Data for Jul 30 2015
|
WHAT'S THIS?
|
1
H&E Equipment Services (HEES)
2
Senomyx (SNMX)
3
eHealth (EHTH)
4
Nutrisystem (NTRI)
5
Open Text (OTEX)
6
LivePerson (LPSN)
7
Sonus Networks (SONS)
8
FormFactor (FORM)
9
Pegasystems (PEGA)
10
Town Sports International Holdings (CLUB)
11
FARO Technologies (FARO)
12
Presbia (LENS)
13
如果您只想包括工作日但仍然需要n
天,那么我们需要添加更多逻辑。
import requests
from bs4 import BeautifulSoup
from datetime import datetime, timedelta
start_url = "http://online.wsj.com/mdc/public/page/2_3021-gainnnm-gainer-{}.html?mod=mdc_pastcalendar"
start = datetime(2015, 7, 31)
def only_weekdays_range(start, n):
i = 0
wk_days = {0, 1, 2, 3, 4}
while i != n:
while start.weekday() not in wk_days:
start -= timedelta(days=1)
yield start
i += 1
start -= timedelta(days=1)
for dte in (only_weekdays_range(start, 2)):
print("Data for {}".format(start.strftime("%b %d %Y")))

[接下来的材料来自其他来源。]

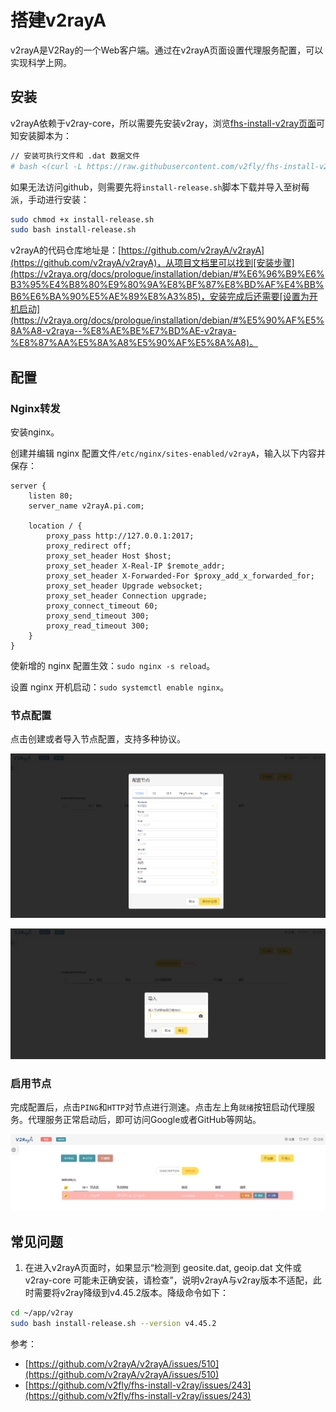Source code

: # 搭建v2rayA

v2rayA是V2Ray的一个Web客户端。通过在v2rayA页面设置代理服务配置，可以实现科学上网。
## 安装
v2rayA依赖于v2ray-core，所以需要先安装v2ray，浏览[fhs-install-v2ray页面](https://github.com/v2fly/fhs-install-v2ray)可知安装脚本为：
```bash
// 安装可执行文件和 .dat 数据文件
# bash <(curl -L https://raw.githubusercontent.com/v2fly/fhs-install-v2ray/master/install-release.sh)
```
如果无法访问github，则需要先将`install-release.sh`脚本下载并导入至树莓派，手动进行安装：
```bash
sudo chmod +x install-release.sh
sudo bash install-release.sh
```
v2rayA的代码仓库地址是：[https://github.com/v2rayA/v2rayA](https://github.com/v2rayA/v2rayA)，从项目文档里可以找到[安装步骤](https://v2raya.org/docs/prologue/installation/debian/#%E6%96%B9%E6%B3%95%E4%B8%80%E9%80%9A%E8%BF%87%E8%BD%AF%E4%BB%B6%E6%BA%90%E5%AE%89%E8%A3%85)，安装完成后还需要[设置为开机启动](https://v2raya.org/docs/prologue/installation/debian/#%E5%90%AF%E5%8A%A8-v2raya--%E8%AE%BE%E7%BD%AE-v2raya-%E8%87%AA%E5%8A%A8%E5%90%AF%E5%8A%A8)。
## 配置
### Nginx转发
安装nginx。

创建并编辑 nginx 配置文件`/etc/nginx/sites-enabled/v2rayA`，输入以下内容并保存：
```nginx
server {
    listen 80;
    server_name v2rayA.pi.com;

    location / {
        proxy_pass http://127.0.0.1:2017;
        proxy_redirect off;
        proxy_set_header Host $host;
        proxy_set_header X-Real-IP $remote_addr;
        proxy_set_header X-Forwarded-For $proxy_add_x_forwarded_for;
        proxy_set_header Upgrade websocket;
        proxy_set_header Connection upgrade;
        proxy_connect_timeout 60;
        proxy_send_timeout 300;
        proxy_read_timeout 300;
    }
}
```
使新增的 nginx 配置生效：`sudo nginx -s reload`。

设置 nginx 开机启动：`sudo systemctl enable nginx`。
### 节点配置
点击创建或者导入节点配置，支持多种协议。

![image.png](./搭建v2rayA/1667388175619-d161f292-f8a0-4046-8dd5-c056953aee70.png)

![image.png](./搭建v2rayA/1667388160959-4ce5ceb2-07c3-4a0c-a133-6e0773999d32.png)
### 启用节点
完成配置后，点击`PING`和`HTTP`对节点进行测速。点击左上角`就绪`按钮启动代理服务。代理服务正常启动后，即可访问Google或者GitHub等网站。

![image.png](./搭建v2rayA/1667388251739-f17e1ab8-7b8d-422b-8c82-bfb133f1f4f0.png)
## 常见问题

1. 在进入v2rayA页面时，如果显示“检测到 geosite.dat, geoip.dat 文件或 v2ray-core 可能未正确安装，请检查”，说明v2rayA与v2ray版本不适配，此时需要将v2ray降级到v4.45.2版本。降级命令如下：
```bash
cd ~/app/v2ray
sudo bash install-release.sh --version v4.45.2
```
参考：

   - [https://github.com/v2rayA/v2rayA/issues/510](https://github.com/v2rayA/v2rayA/issues/510)
   - [https://github.com/v2fly/fhs-install-v2ray/issues/243](https://github.com/v2fly/fhs-install-v2ray/issues/243)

url = start_url.format(start.strftime("%Y%m%d"))
print(url)
r = requests.get(url) #downloads website html
soup = BeautifulSoup(r.content) #soup calls the data
v_data = soup.select('.text')
for symbol in v_data:
print(symbol.text.rstrip())
print(" ")
only_weekdays_range
将从我们的开始日期开始n
天,不包括周末。您可以通过以下方式执行此操作:print(list(only_weekdays_range(datetime(2015, 7, 26), 2)))
。我们得到[datetime.datetime(2015, 7, 24, 0, 0), datetime.datetime(2015, 7, 23, 0, 0)]
,即24th
周四和23rd
周四,因为我们的开始日是周日26th
如果你想排除假期,那还有更多工作要做。另一种方法只是在从n
返回数据时递减v_data
,但由于各种原因可能会导致无限循环。